##### EXERCISE MATERIALS

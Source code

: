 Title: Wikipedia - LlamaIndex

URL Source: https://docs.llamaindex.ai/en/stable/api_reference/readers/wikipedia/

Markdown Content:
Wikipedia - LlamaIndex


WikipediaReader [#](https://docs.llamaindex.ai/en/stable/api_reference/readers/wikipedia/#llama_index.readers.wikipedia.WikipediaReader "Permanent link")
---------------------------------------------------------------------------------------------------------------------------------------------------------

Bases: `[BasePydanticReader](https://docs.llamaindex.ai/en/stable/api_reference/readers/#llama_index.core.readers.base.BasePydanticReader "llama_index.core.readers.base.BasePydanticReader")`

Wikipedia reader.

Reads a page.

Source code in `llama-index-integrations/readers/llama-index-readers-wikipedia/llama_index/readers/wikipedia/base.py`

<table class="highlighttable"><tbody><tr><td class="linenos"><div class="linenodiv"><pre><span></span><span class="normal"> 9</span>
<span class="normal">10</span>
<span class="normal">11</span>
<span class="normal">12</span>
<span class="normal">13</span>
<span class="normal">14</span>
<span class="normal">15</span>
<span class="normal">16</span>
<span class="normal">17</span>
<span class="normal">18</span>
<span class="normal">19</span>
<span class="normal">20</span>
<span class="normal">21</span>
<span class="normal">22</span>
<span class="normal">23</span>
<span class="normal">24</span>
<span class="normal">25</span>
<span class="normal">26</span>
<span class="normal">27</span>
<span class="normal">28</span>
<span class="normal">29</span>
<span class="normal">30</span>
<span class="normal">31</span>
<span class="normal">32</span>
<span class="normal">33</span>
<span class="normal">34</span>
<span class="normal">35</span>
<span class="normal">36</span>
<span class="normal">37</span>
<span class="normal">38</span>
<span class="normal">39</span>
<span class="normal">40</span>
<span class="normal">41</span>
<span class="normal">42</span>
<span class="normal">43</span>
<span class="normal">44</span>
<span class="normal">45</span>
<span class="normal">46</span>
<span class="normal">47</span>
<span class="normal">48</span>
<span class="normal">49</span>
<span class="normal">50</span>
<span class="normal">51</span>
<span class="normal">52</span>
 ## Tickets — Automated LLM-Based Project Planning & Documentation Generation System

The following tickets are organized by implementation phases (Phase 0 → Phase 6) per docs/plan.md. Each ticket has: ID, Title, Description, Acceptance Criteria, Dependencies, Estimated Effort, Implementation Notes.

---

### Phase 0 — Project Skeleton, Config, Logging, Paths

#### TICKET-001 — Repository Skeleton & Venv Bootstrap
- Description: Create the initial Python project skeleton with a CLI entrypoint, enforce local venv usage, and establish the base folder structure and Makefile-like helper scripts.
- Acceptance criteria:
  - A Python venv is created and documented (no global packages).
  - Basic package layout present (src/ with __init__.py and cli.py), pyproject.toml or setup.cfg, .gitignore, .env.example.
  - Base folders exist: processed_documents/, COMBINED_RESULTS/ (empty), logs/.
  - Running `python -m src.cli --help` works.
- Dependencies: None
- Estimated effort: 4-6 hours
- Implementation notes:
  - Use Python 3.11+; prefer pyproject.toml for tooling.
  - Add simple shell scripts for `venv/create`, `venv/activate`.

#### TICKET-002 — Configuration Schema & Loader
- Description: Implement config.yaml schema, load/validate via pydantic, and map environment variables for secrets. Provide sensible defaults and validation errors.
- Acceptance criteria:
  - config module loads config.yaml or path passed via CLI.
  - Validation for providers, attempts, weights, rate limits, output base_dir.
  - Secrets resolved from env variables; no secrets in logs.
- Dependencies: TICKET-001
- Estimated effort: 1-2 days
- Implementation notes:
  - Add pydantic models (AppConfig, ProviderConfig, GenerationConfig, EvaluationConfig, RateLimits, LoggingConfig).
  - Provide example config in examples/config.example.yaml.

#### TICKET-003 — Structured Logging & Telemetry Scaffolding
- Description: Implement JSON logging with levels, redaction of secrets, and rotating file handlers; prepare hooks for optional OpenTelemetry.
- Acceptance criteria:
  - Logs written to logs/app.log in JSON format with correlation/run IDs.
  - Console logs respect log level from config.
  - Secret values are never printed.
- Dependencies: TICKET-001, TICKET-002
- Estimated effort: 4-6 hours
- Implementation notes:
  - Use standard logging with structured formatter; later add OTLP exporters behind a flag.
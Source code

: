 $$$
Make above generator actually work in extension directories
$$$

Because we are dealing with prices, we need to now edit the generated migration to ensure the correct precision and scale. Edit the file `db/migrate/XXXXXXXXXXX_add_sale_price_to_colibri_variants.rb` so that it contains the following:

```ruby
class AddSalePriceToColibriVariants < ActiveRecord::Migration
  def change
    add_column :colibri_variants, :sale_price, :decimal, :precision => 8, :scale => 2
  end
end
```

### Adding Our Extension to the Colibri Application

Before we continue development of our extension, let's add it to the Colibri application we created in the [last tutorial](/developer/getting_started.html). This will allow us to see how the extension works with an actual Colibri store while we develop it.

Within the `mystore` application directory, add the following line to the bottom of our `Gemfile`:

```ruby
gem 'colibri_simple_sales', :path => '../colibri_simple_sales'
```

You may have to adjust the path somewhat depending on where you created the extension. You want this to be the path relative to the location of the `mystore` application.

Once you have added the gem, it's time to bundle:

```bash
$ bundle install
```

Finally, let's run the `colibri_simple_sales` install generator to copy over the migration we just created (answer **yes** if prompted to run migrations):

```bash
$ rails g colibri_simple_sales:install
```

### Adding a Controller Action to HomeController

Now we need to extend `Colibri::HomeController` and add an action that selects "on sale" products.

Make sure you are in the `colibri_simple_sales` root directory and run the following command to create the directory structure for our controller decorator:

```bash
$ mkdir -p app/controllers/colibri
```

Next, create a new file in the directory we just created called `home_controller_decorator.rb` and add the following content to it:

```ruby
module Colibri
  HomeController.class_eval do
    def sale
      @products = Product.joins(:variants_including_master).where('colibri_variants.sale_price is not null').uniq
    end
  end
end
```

##########

* _PROMPT_
Starting at the line with "Reads a page." and ending at the line with "## Tickets —", print each line of the listing above exactly, with no other lines.

* _ANSWER TO THE PROBLEM_
Reads a page.

Source code in `llama-index-integrations/readers/llama-index-readers-wikipedia/llama_index/readers/wikipedia/base.py`

<table class="highlighttable"><tbody><tr><td class="linenos"><div class="linenodiv"><pre><span></span><span class="normal"> 9</span>
<span class="normal">10</span>
<span class="normal">11</span>
<span class="normal">12</span>
<span class="normal">13</span>
<span class="normal">14</span>
<span class="normal">15</span>
<span class="normal">16</span>
<span class="normal">17</span>
<span class="normal">18</span>
<span class="normal">19</span>
<span class="normal">20</span>
<span class="normal">21</span>
<span class="normal">22</span>
<span class="normal">23</span>
<span class="normal">24</span>
<span class="normal">25</span>
<span class="normal">26</span>
<span class="normal">27</span>
<span class="normal">28</span>
<span class="normal">29</span>
<span class="normal">30</span>
<span class="normal">31</span>
<span class="normal">32</span>
<span class="normal">33</span>
<span class="normal">34</span>
<span class="normal">35</span>
<span class="normal">36</span>
<span class="normal">37</span>
<span class="normal">38</span>
<span class="normal">39</span>
<span class="normal">40</span>
<span class="normal">41</span>
<span class="normal">42</span>
<span class="normal">43</span>
<span class="normal">44</span>
<span class="normal">45</span>
<span class="normal">46</span>
<span class="normal">47</span>
<span class="normal">48</span>
<span class="normal">49</span>
<span class="normal">50</span>
<span class="normal">51</span>
<span class="normal">52</span>
 ## Tickets — Automated LLM-Based Project Planning & Documentation Generation System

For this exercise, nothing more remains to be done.